MeriTalk Report Advises How To Tackle APTs
By Christine Kern, contributing writer
A new MeriTalk white paper, “Defeating APTs: How Can Agencies Change The Game?” underwritten by Palo Alto Networks, examines what agencies need to know about advanced persistent threats (APTs), provides steps to avoid network infiltration, and includes guidelines for detection and extraction of APTs from agency systems.
According to the study, APTs represent a unique threat to government data. Because of the challenging nature of APTs, agencies can no longer depend on virus scanning software or simply patrol their digital perimeters.
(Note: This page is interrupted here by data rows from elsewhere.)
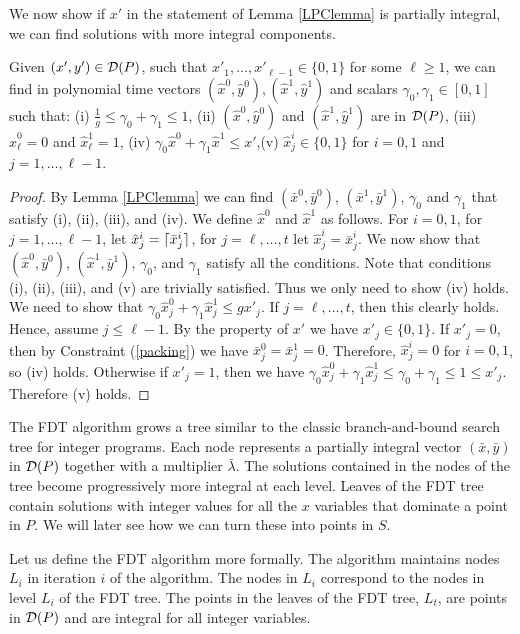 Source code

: \documentclass[runningheads]{llncs}
\begin{document}
We now show if $x'$ in the statement of Lemma \ref{LPClemma} is partially integral, we can find solutions with more integral components.
\begin{lemma}\label{round-up}
	Given $(x',y')\in \operatorname{\mathcal{D}}(P)$, such that $x'_1,\ldots,x'_{\ell-1}\in \{0,1\}$ for some $\ell\geq 1$, we can find in polynomial time vectors $(\hat{x}^0,\hat{y}^0),(\hat{x}^1,\hat{y}^1)$ and scalars $\gamma_0,\gamma_1 \in [0,1]$ such that: (i) $\frac{ 1}{g}\leq \gamma_0 + \gamma_1  \leq 1$, (ii) $(\hat{x}^0,\hat{y}^0)$ and $(\hat{x}^1,\hat{y}^1)$ are in  $\operatorname{\mathcal{D}}( P)$, (iii) $\hat{x}^0_\ell=0$ and $\hat{x}^1_\ell=1$, (iv) $ \gamma_0\hat{x}^0 +\gamma_1 \hat{x}^1 \leq
		x'$,(v) $\hat{x}^i_j\in \{0,1\}$ for $i=0,1$ and $j=1,\ldots,\ell-1$.
\end{lemma} 
\begin{proof}
	By Lemma \ref{LPClemma} we can find $(\bar{x}^0,\bar{y}^0)$, $(\bar{x}^1,\bar{y}^1)$, $\gamma_0$ and $\gamma_1$ that satisfy (i), (ii), (iii), and (iv). We define $\hat{x}^0$ and $\hat{x}^1$ as follows. For $i=0,1$, for $j=1,\ldots,\ell-1$, let $\hat{x}^i_j= \lceil\bar{x}^i_j\rceil$, for $j=\ell,\ldots,t$ let $\hat{x}^i_j = \bar{x}^i_j$. We now show that $(\hat{x}^0,\bar{y}^0)$, $(\hat{x}^1,\bar{y}^1)$, $\gamma_0$, and $\gamma_1$ satisfy all the conditions. Note that conditions (i), (ii), (iii), and (v) are trivially satisfied. Thus we only need to show (iv) holds. We need to show that $\gamma_0 \hat{x}^0_j+\gamma_1\hat{x}^1_j\leq gx'_j$. If $j=\ell,\ldots,t$, then this clearly holds. Hence, assume $j\leq \ell-1$. By the property of $x'$ we have $x'_j\in \{0,1\}$. If $x'_j= 0$, then by Constraint (\ref{packing}) we have $\bar{x}^0_j = \bar{x}^1_j=0$. Therefore, $\hat{x}^i_j=0$ for $i=0,1$, so (iv) holds. Otherwise if $x'_j = 1$, then we have
	$\gamma_0\hat{x}^0_j+\gamma_1\hat{x}^1_j\leq \gamma_0+\gamma_1\leq 1\leq x'_j.$ 
	Therefore (v) holds.
\end{proof}
The FDT algorithm grows a tree similar to the classic branch-and-bound search tree for integer programs. Each node represents a partially integral vector $(\bar{x},\bar{y})$ in $\operatorname{\mathcal{D}}(P)$ together with a multiplier $\bar{\lambda}$. The solutions contained in the nodes of the tree become progressively more integral at each level. Leaves of the FDT tree contain solutions with integer values for all the $x$ variables that dominate a point in $P$. We will later see how we can turn these into points in $S$. 

Let us define the FDT algorithm more formally. The algorithm maintains nodes $L_i$ in iteration $i$ of the algorithm. The nodes in $L_i$ correspond to the nodes in level $L_i$ of the FDT tree. The points in the leaves of the FDT tree, $L_t$, are points in $\operatorname{\mathcal{D}}(P)$ and are integral for all integer variables.
\end{document}
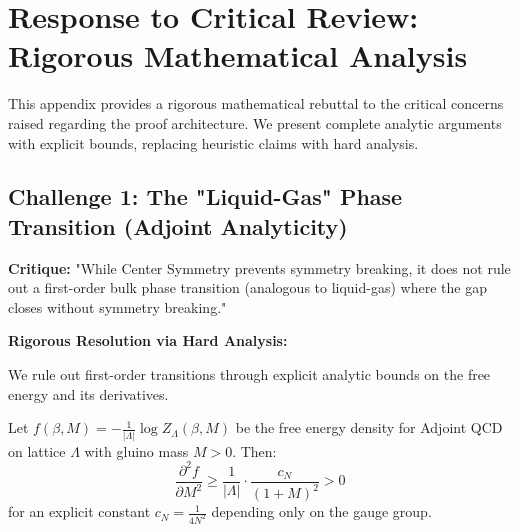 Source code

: 
\section{Response to Critical Review: Rigorous Mathematical Analysis}
\label{sec:response-to-review}

This appendix provides a rigorous mathematical rebuttal to the critical concerns raised regarding the proof architecture. We present complete analytic arguments with explicit bounds, replacing heuristic claims with hard analysis.

\subsection{Challenge 1: The "Liquid-Gas" Phase Transition (Adjoint Analyticity)}

\textbf{Critique:} "While Center Symmetry prevents symmetry breaking, it does not rule out a first-order bulk phase transition (analogous to liquid-gas) where the gap closes without symmetry breaking."

\textbf{Rigorous Resolution via Hard Analysis:}

We rule out first-order transitions through explicit analytic bounds on the free energy and its derivatives.

\begin{theorem}
\label{thm:strict-convexity}
Let $f(\beta, M) = -\frac{1}{|\Lambda|} \log Z_\Lambda(\beta, M)$ be the free energy density for Adjoint QCD on lattice $\Lambda$ with gluino mass $M > 0$. Then:
\begin{equation}
\frac{\partial^2 f}{\partial M^2} \geq \frac{1}{|\Lambda|} \cdot \frac{c_N}{(1 + M)^2} > 0
\end{equation}
for an explicit constant $c_N = \frac{1}{4N^2}$ depending only on the gauge group.
\end{theorem}

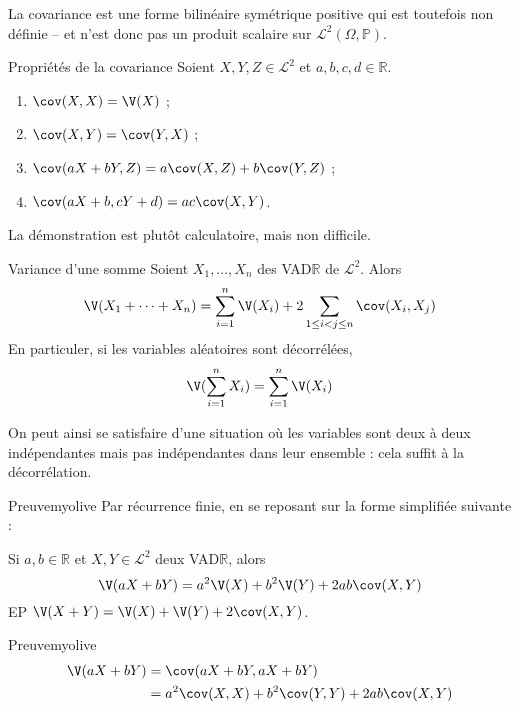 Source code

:     La covariance est une forme bilinéaire symétrique positive qui est toutefois non définie -- et n’est donc pas un produit scalaire sur $\mathcal{L}^2(\Omega, \mathbb{P})$. 

    \begin{prop}{Propriétés de la covariance}{}
        Soient $X,Y, Z \in \mathcal{L}^2$ et $a,b,c,d \in \mathbb{R}$. 
        \begin{enumerate}
            \item $\cov(X,X) = \V(X)$ ;
            \item $\cov(X,Y) = \cov(Y,X)$ ;
            \item $\cov(aX + bY, Z) = a\cov(X,Z) + b \cov(Y,Z)$ ;
            \item $\cov(aX + b, cY + d) = ac \cov(X,Y)$.
        \end{enumerate}
    \end{prop}

    La démonstration est plutôt calculatoire, mais non difficile. 

    \begin{prop}{Variance d’une somme}{}
        Soient $X_1,\ldots,X_n$ des VAD$\mathbb{R}$ de $\mathcal{L}^2$. Alors 
        \[ \V(X_1 + \cdots + X_n) = \sum_{i=1}^n \V(X_i) + 2 \sum_{1 \leq i < j \leq n} \cov(X_i,X_j) \]
        En particuler, si les variables aléatoires sont décorrélées, 
        \[ \V(\sum_{i=1}^{n} X_i) = \sum_{i=1}^{n} \V(X_i) \]   
    \end{prop}

    On peut ainsi se satisfaire d’une situation où les variables sont deux à deux indépendantes mais pas indépendantes dans leur ensemble : cela suffit à la décorrélation.

    \begin{demo}{Preuve}{myolive}
        Par récurrence finie, en se reposant sur la forme simplifiée suivante : 
    \end{demo}

    \begin{prop}{}{}
        Si $a,b \in \mathbb{R}$ et $X,Y \in \mathcal{L}^2$ deux VAD$\mathbb{R}$, alors 
        \[ \V(aX + bY) = a^2 \V(X) + b^2 \V(Y) + 2ab \cov(X,Y) \]   
        EP $\V(X + Y) = \V(X) + \V(Y) + 2 \cov(X,Y)$.
    \end{prop}

    \begin{demo}{Preuve}{myolive}
        \begin{align*}
            \V(aX + bY) 
            &= \cov(aX + bY, aX + bY) \\
            &= a^2 \cov(X,X) + b^2 \cov(Y,Y) + 2ab\cov(X,Y) 
        \end{align*}
    \end{demo}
Adversaries lurk until they can sneak undetected past traditional security measures to infiltrate networks — and the problem is growing worse.
The study asserts, “Detection, prevention, and extraction of APTs has become more difficult because of the myriad of attack vectors. Just one in five Federal IT professionals rate their agency’s cybersecurity solutions as sufficient and sustainable … and 54 percent say network complexity has increased in the past year and 68 percent anticipate it will continue to increase over the next three years.”
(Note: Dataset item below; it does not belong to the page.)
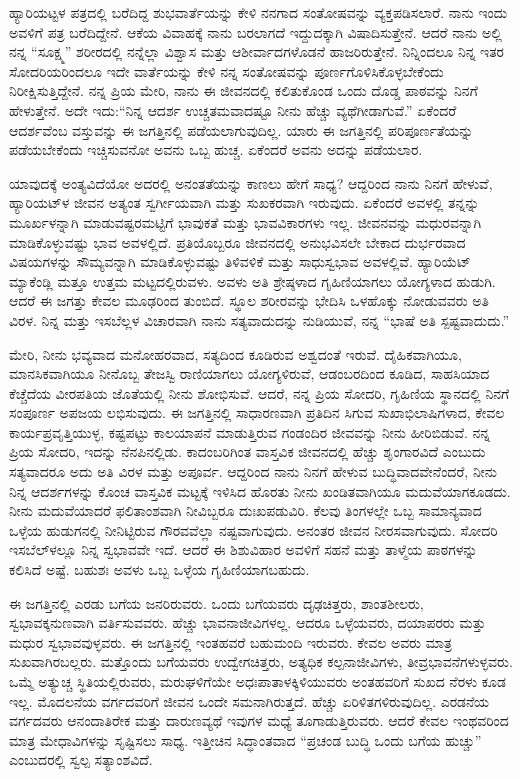 ಹ್ಯಾರಿಯಟ್ಟಳ ಪತ್ರದಲ್ಲಿ ಬರೆದಿದ್ದ ಶುಭವಾರ್ತೆಯನ್ನು ಕೇಳಿ ನನಗಾದ ಸಂತೋಷವನ್ನು ವ್ಯಕ್ತಪಡಿಸಲಾರೆ. ನಾನು ಇಂದು ಅವಳಿಗೆ ಪತ್ರ ಬರೆದಿದ್ದೇನೆ. ಆಕೆಯ ವಿವಾಹಕ್ಕೆ ನಾನು ಬರಲಾಗದೆ ಇದ್ದುದಕ್ಕಾಗಿ ವಿಷಾದಿಸುತ್ತೇನೆ. ಆದರೆ ನಾನು ಅಲ್ಲಿ ನನ್ನ “ಸೂಕ್ಷ್ಮ” ಶರೀರದಲ್ಲಿ ನನ್ನೆಲ್ಲಾ ವಿಶ್ವಾಸ ಮತ್ತು ಆಶೀರ್ವಾದಗಳೊಡನೆ ಹಾಜರಿರುತ್ತೇನೆ. ನಿನ್ನಿಂದಲೂ ನಿನ್ನ ಇತರ ಸೋದರಿಯರಿಂದಲೂ ಇದೇ ವಾರ್ತೆಯನ್ನು ಕೇಳಿ ನನ್ನ ಸಂತೋಷವನ್ನು ಪೂರ್ಣಗೊಳಿಸಿಕೊಳ್ಳಬೇಕೆಂದು ನಿರೀಕ್ಷಿಸುತ್ತಿದ್ದೇನೆ. ನನ್ನ ಪ್ರಿಯ ಮೇರಿ, ನಾನು ಈ ಜೀವನದಲ್ಲಿ ಕಲಿತುಕೊಂಡ ಒಂದು ದೊಡ್ಡ ಪಾಠವನ್ನು ನಿನಗೆ ಹೇಳುತ್ತೇನೆ. ಅದೇ ಇದು:\break “ನಿನ್ನ ಆದರ್ಶ ಉಚ್ಚತಮವಾದಷ್ಟೂ ನೀನು ಹೆಚ್ಚು ವ್ಯಥೆಗೀಡಾಗುವೆ.” ಏಕೆಂದರೆ ಆದರ್ಶವೆಂಬ ವಸ್ತುವನ್ನು ಈ ಜಗತ್ತಿನಲ್ಲಿ ಪಡೆಯಲಾಗುವುದಿಲ್ಲ. ಯಾರು ಈ ಜಗತ್ತಿನಲ್ಲಿ ಪರಿಪೂರ್ಣತೆಯನ್ನು ಪಡೆಯಬೇಕೆಂದು ಇಚ್ಚಿಸುವನೋ ಅವನು ಒಬ್ಬ ಹುಚ್ಚ. ಏಕೆಂದರೆ ಅವನು ಅದನ್ನು ಪಡೆಯಲಾರ.

ಯಾವುದಕ್ಕೆ ಅಂತ್ಯವಿದೆಯೋ ಅದರಲ್ಲಿ ಅನಂತತೆಯನ್ನು ಕಾಣಲು ಹೇಗೆ ಸಾಧ್ಯ? ಆದ್ದರಿಂದ ನಾನು ನಿನಗೆ ಹೇಳುವೆ, ಹ್ಯಾರಿಯಟ್‌ಳ ಜೀವನ ಅತ್ಯಂತ ಸ್ವರ್ಗೀಯವಾಗಿ ಮತ್ತು ಸುಖಕರವಾಗಿ ಇರುವುದು. ಏಕೆಂದರೆ ಅವಳಲ್ಲಿ ತನ್ನನ್ನು ಮೂರ್ಖಳನ್ನಾಗಿ ಮಾಡುವಷ್ಟರಮಟ್ಟಿಗೆ ಭಾವುಕತೆ ಮತ್ತು ಭಾವವಿಕಾರಗಳು ಇಲ್ಲ. ಜೀವನವನ್ನು ಮಧುರವನ್ನಾಗಿ ಮಾಡಿಕೊಳ್ಳುವಷ್ಟು ಭಾವ ಅವಳಲ್ಲಿದೆ. ಪ್ರತಿಯೊಬ್ಬರೂ ಜೀವನದಲ್ಲಿ ಅನುಭವಿಸಲೇ ಬೇಕಾದ ದುರ್ಭರವಾದ ವಿಷಯಗಳನ್ನು ಸೌಮ್ಯವನ್ನಾಗಿ ಮಾಡಿಕೊಳ್ಳುವಷ್ಟು ತಿಳಿವಳಿಕೆ ಮತ್ತು ಸಾಧುಸ್ವಭಾವ ಅವಳಲ್ಲಿವೆ. ಹ್ಯಾರಿಯೆಟ್ ಮ್ಯಾಕೆಂಡ್ಲಿ ಮತ್ತೂ ಉತ್ತಮ ಮಟ್ಟದಲ್ಲಿರುವಳು. ಅವಳು ಅತಿ ಶ್ರೇಷ್ಠಳಾದ ಗೃಹಿಣಿಯಾಗಲು ಯೋಗ್ಯಳಾದ ಹುಡುಗಿ. ಆದರೆ ಈ ಜಗತ್ತು ಕೇವಲ ಮೂಢರಿಂದ ತುಂಬಿದೆ. ಸ್ಥೂಲ ಶರೀರವನ್ನು ಭೇದಿಸಿ ಒಳಹೊಕ್ಕು ನೋಡುವವರು ಅತಿ ವಿರಳ. ನಿನ್ನ ಮತ್ತು ಇಸಬೆಲ್ಲಳ ವಿಚಾರವಾಗಿ ನಾನು ಸತ್ಯವಾದುದನ್ನು ನುಡಿಯುವೆ, ನನ್ನ “ಭಾಷೆ ಅತಿ ಸ್ಪಷ್ಟವಾದುದು.”

ಮೇರಿ, ನೀನು ಭವ್ಯವಾದ ಮನೋಹರವಾದ, ಸತ್ಯದಿಂದ ಕೂಡಿರುವ ಅಶ್ವದಂತೆ ಇರುವೆ. ದೈಹಿಕವಾಗಿಯೂ, ಮಾನಸಿಕವಾಗಿಯೂ ನೀನೊಬ್ಬ ತೇಜಸ್ವಿ ರಾಣಿಯಾಗಲು ಯೋಗ್ಯಳಿರುವೆ, ಆಡಂಬರದಿಂದ ಕೂಡಿದ, ಸಾಹಸಿಯಾದ ಕೆಚ್ಚೆದೆಯ ವೀರಪತಿಯ ಜೊತೆಯಲ್ಲಿ ನೀನು ಶೋಭಿಸುವೆ. ಆದರೆ, ನನ್ನ ಪ್ರಿಯ ಸೋದರಿ, ಗೃಹಿಣಿಯ ಸ್ಥಾನದಲ್ಲಿ ನಿನಗೆ ಸಂಪೂರ್ಣ ಅಪಜಯ ಲಭಿಸುವುದು. ಈ ಜಗತ್ತಿನಲ್ಲಿ ಸಾಧಾರಣವಾಗಿ ಪ್ರತಿದಿನ ಸಿಗುವ ಸುಖಾಭಿಲಾಷಿಗಳಾದ, ಕೇವಲ ಕಾರ್ಯಪ್ರವೃತ್ತಿಯುಳ್ಳ, ಕಷ್ಟಪಟ್ಟು ಕಾಲಯಾಪನೆ ಮಾಡುತ್ತಿರುವ ಗಂಡಂದಿರ ಜೀವವನ್ನು ನೀನು ಹೀರಿಬಿಡುವೆ. ನನ್ನ ಪ್ರಿಯ ಸೋದರಿ, ಇದನ್ನು ನೆನಪಿನಲ್ಲಿಡು. ಕಾದಂಬರಿಗಿಂತ ವಾಸ್ತವಿಕ ಜೀವನದಲ್ಲಿ ಹೆಚ್ಚು ಶೃಂಗಾರವಿದೆ ಎಂಬುದು ಸತ್ಯವಾದರೂ ಅದು ಅತಿ ವಿರಳ ಮತ್ತು ಅಪೂರ್ವ. ಆದ್ದರಿಂದ ನಾನು ನಿನಗೆ ಹೇಳುವ ಬುದ್ಧಿವಾದವೇನೆಂದರೆ, ನೀನು ನಿನ್ನ ಆದರ್ಶಗಳನ್ನು ಕೊಂಚ ವಾಸ್ತವಿಕ ಮಟ್ಟಕ್ಕೆ ಇಳಿಸಿದ ಹೊರತು ನೀನು ಖಂಡಿತವಾಗಿಯೂ ಮದುವೆಯಾಗಕೂಡದು. ನೀನು ಮದುವೆಯಾದರೆ ಫಲಿತಾಂಶವಾಗಿ ನೀವಿಬ್ಬರೂ ದುಃಖಪಡುವಿರಿ. ಕೆಲವು ತಿಂಗಳಲ್ಲೇ ಒಬ್ಬ ಸಾಮಾನ್ಯವಾದ ಒಳ್ಳೆಯ ಹುಡುಗನಲ್ಲಿ ನೀನಿಟ್ಟಿರುವ ಗೌರವವೆಲ್ಲಾ ನಷ್ಟವಾಗುವುದು. ಅನಂತರ ಜೀವನ ನೀರಸವಾಗುವುದು. ಸೋದರಿ ಇಸಬೆಲ್‌ಳಲ್ಲೂ ನಿನ್ನ ಸ್ವಭಾವವೇ ಇದೆ. ಆದರೆ ಈ ಶಿಶುವಿಹಾರ ಅವಳಿಗೆ ಸಹನೆ ಮತ್ತು ತಾಳ್ಮೆಯ ಪಾಠಗಳನ್ನು ಕಲಿಸಿದೆ ಅಷ್ಟೆ. ಬಹುಶಃ ಅವಳು ಒಬ್ಬ ಒಳ್ಳೆಯ ಗೃಹಿಣಿಯಾಗಬಹುದು.
\newpage

ಈ ಜಗತ್ತಿನಲ್ಲಿ ಎರಡು ಬಗೆಯ ಜನರಿರುವರು. ಒಂದು ಬಗೆಯವರು ದೃಢಚಿತ್ತರು, ಶಾಂತಶೀಲರು, ಸ್ವಭಾವಕ್ಕನುಣವಾಗಿ ವರ್ತಿಸುವವರು. ಹೆಚ್ಚು ಭಾವನಾಜೀವಿಗಳಲ್ಲ. ಆದರೂ ಒಳ್ಳೆಯವರು, ದಯಾಪರರು ಮತ್ತು ಮಧುರ ಸ್ವಭಾವವುಳ್ಳವರು. ಈ ಜಗತ್ತಿನಲ್ಲಿ ಇಂತಹವರೆ ಬಹುಮಂದಿ ಇರುವರು. ಕೇವಲ ಅವರು ಮಾತ್ರ ಸುಖವಾಗಿರಬಲ್ಲರು. ಮತ್ತೊಂದು ಬಗೆಯವರು\enginline{-} ಉದ್ವೇಗಚಿತ್ತರು, ಅತ್ಯಧಿಕ ಕಲ್ಪನಾಜೀವಿಗಳು, ತೀವ್ರಭಾವನೆಗಳುಳ್ಳವರು. ಒಮ್ಮೆ ಅತ್ಯುಚ್ಚ ಸ್ಥಿತಿಯಲ್ಲಿರುವರು, ಮರುಘಳಿಗೆಯೇ ಅಧಃಪಾತಾಳಕ್ಕಿಳಿಯುವರು\enginline{-} ಅಂತಹವರಿಗೆ ಸುಖದ ನೆರಳು ಕೂಡ ಇಲ್ಲ. ಮೊದಲನೆಯ ವರ್ಗದವರಿಗೆ ಜೀವನ ಒಂದೇ ಸಮನಾಗಿರುತ್ತದೆ. ಹೆಚ್ಚು ಏರಿಳಿತಗಳಿರುವುದಿಲ್ಲ. ಎರಡನೆಯ ವರ್ಗದವರು ಆನಂದಾತಿರೇಕ ಮತ್ತು ದಾರುಣವ್ಯಥೆ ಇವುಗಳ ಮಧ್ಯೆ ತೂಗಾಡುತ್ತಿರುವರು. ಆದರೆ ಕೇವಲ ಇಂಥವರಿಂದ ಮಾತ್ರ ಮೇಧಾವಿಗಳನ್ನು ಸೃಷ್ಟಿಸಲು ಸಾಧ್ಯ. ಇತ್ತೀಚಿನ ಸಿದ್ಧಾಂತವಾದ “ಪ್ರಚಂಡ ಬುದ್ಧಿ ಒಂದು ಬಗೆಯ ಹುಚ್ಚು” ಎಂಬುದರಲ್ಲಿ ಸ್ವಲ್ಪ ಸತ್ಯಾಂಶವಿದೆ.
John Banghart, director of federal cybersecurity with the Cybersecurity Directorate of the White House National Security Council is quoted in the study, stating: “We have often failed … to do a good job with what you might call the cyber hygiene element, or the foundational pieces — configuration management, vulnerability management, asset management….”
One point the study makes clear is that most agencies are relying on outdated or obsolete practices. For example, in 2013 the Department of Energy suffered from a hack of 14 of its servers and 20 of its work stations by APTs. The DOE revealed that 58 percent of the department’s computers ran on unpatched applications to protect against known vulnerabilities.
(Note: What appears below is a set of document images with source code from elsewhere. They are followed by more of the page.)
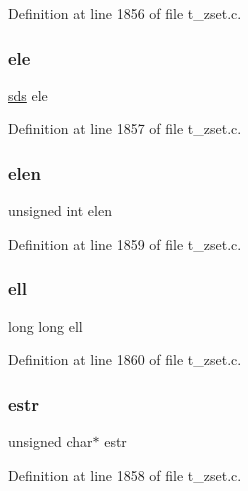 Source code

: Definition at line 1856 of file t\+\_\+zset.\+c.

\mbox{\label{structzsetopval_ac99cd495189c228ff8d538f04489805e}} 
\subsubsection{\texorpdfstring{ele}{ele}}
{\footnotesize\ttfamily \hyperlink{sds_8h_ad69abac3df4532879db9642c95f5ef6f}{sds} ele}



Definition at line 1857 of file t\+\_\+zset.\+c.

\mbox{\label{structzsetopval_a907e5fb6c87dd8624009bcc9f7f6cab6}} 
\subsubsection{\texorpdfstring{elen}{elen}}
{\footnotesize\ttfamily unsigned int elen}



Definition at line 1859 of file t\+\_\+zset.\+c.

\mbox{\label{structzsetopval_a80c5ae72fc44010a9f9adf075bb3e463}} 
\subsubsection{\texorpdfstring{ell}{ell}}
{\footnotesize\ttfamily long long ell}



Definition at line 1860 of file t\+\_\+zset.\+c.

\mbox{\label{structzsetopval_af919050b68e6784d3a0282866cf2e816}} 
\subsubsection{\texorpdfstring{estr}{estr}}
{\footnotesize\ttfamily unsigned char$\ast$ estr}



Definition at line 1858 of file t\+\_\+zset.\+c.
In addition, agencies become short sighted and focus on detection and remediation — a passive approach — rather than taking a proactive response to cybersecurity.
In order to better respond to APT threats, the study says, agencies need to “think outside the sandbox” and apply a “holistic defense with multiple layers. Sandboxing, or virtual execution engines, are one response that can help deter APTs.
Agencies should also establish end-to-end prevention and resilience to protect their data and systems. One opportunity to do this is through continuous diagnostics and mitigation (CDM). Uses can gain increased visibility, privacy, and instant access to security-related information using standardized security monitoring across government agencies.
Among other suggestions for preventing APTs are taking a platform approach, correlating known and new threats through a platform-based approach, segmenting the network to ensure resilience, continuously monitoring all traffic, whitelisting all authorized applications, and selectively decrypting SSL traffic to uncover potential threats.
Basically, the study concludes that agencies are only as strong as their weakest link, and therefore federal agencies need to adopt an effective modern security architecture to protect across agency lines. Such a system should “learn from all security functions, correlate threat data, address not only known but the most sophisticated previously unseen threats, and scale to protect all critical locations where there is likely to be an attack or lateral movement. The cyber defense must also withstand attempts to destroy lines of communication and remain resilient in a degraded mode.”